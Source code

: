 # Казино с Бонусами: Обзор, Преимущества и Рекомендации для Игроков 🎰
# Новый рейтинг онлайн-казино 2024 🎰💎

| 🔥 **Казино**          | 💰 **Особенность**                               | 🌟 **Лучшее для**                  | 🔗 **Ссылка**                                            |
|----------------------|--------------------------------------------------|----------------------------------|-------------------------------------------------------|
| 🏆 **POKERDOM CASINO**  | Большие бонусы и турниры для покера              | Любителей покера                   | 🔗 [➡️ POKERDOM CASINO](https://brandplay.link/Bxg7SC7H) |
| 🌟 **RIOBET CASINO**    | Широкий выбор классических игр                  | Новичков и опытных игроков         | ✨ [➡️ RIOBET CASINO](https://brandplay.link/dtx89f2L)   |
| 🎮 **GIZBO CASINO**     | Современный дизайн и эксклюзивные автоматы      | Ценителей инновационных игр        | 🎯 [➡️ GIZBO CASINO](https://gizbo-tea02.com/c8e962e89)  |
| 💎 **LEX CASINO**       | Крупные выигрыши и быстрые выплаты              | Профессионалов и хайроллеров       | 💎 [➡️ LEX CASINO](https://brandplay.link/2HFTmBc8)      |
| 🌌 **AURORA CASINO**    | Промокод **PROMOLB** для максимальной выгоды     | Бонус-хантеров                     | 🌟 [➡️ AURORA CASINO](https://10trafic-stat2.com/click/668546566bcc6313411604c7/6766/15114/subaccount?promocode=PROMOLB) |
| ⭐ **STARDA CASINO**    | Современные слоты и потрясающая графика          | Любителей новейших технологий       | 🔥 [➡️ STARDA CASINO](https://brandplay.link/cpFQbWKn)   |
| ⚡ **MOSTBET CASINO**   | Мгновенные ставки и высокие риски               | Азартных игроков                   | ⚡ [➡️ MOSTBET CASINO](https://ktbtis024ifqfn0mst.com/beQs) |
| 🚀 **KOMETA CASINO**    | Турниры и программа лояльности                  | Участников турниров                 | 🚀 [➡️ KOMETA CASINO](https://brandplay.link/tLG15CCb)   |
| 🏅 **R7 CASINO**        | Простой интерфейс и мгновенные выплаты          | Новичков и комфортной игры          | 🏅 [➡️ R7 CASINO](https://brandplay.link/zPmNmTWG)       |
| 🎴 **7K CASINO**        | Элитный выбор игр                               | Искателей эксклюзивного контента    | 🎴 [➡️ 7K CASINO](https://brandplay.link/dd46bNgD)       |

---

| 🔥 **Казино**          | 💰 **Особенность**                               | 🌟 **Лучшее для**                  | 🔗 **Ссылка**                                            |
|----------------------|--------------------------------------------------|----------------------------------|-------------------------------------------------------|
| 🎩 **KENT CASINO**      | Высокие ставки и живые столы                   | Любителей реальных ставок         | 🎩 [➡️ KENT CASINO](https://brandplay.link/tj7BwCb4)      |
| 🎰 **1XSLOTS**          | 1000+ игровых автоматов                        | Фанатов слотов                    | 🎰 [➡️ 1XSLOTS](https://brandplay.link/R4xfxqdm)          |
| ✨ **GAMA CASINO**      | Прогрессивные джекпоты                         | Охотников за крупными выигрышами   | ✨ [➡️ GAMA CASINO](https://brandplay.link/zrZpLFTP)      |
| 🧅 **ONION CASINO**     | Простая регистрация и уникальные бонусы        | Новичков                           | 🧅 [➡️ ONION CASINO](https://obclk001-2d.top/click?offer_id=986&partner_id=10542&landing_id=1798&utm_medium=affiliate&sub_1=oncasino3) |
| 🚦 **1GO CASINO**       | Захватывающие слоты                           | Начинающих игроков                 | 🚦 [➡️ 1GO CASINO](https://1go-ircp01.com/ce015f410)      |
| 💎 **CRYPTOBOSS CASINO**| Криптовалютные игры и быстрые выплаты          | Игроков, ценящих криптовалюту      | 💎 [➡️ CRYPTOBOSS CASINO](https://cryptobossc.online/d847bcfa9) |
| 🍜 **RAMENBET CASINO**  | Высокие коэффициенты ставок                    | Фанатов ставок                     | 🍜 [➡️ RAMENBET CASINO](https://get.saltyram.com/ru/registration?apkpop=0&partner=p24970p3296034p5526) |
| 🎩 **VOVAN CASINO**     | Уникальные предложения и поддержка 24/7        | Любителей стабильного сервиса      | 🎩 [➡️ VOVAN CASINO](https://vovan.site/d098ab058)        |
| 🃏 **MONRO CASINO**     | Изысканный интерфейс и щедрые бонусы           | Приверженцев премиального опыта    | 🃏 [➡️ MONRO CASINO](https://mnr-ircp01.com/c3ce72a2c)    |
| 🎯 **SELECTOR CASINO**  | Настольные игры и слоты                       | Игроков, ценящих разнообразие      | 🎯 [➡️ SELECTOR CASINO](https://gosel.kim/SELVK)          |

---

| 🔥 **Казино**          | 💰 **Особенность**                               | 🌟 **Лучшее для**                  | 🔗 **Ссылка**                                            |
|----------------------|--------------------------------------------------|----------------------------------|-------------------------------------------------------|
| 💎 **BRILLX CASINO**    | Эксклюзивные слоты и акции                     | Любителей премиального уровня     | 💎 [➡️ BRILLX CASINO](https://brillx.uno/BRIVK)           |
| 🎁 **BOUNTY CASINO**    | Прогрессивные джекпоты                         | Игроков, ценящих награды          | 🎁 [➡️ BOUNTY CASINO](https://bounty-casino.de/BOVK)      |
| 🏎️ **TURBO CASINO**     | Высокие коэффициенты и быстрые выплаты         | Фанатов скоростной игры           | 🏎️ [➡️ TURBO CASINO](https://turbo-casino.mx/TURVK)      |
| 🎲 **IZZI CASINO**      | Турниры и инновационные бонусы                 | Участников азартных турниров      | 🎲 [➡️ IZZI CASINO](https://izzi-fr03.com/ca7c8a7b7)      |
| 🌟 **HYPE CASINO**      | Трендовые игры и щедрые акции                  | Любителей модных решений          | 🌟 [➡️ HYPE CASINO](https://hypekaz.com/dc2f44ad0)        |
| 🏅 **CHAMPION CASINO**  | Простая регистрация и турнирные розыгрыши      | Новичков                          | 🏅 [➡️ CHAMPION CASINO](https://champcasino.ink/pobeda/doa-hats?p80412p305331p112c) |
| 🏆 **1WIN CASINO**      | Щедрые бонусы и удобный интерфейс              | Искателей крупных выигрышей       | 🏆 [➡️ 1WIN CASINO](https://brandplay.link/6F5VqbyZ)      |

▶ _WORK TO BE COMPLETED_: Gather, from the listing above, every line carrying the word "Участников".

▶ _OUTPUT OF THE TASK_:
| 🚀 **KOMETA CASINO**    | Турниры и программа лояльности                  | Участников турниров                 | 🚀 [➡️ KOMETA CASINO](https://brandplay.link/tLG15CCb)   |
| 🎲 **IZZI CASINO**      | Турниры и инновационные бонусы                 | Участников азартных турниров      | 🎲 [➡️ IZZI CASINO](https://izzi-fr03.com/ca7c8a7b7)      |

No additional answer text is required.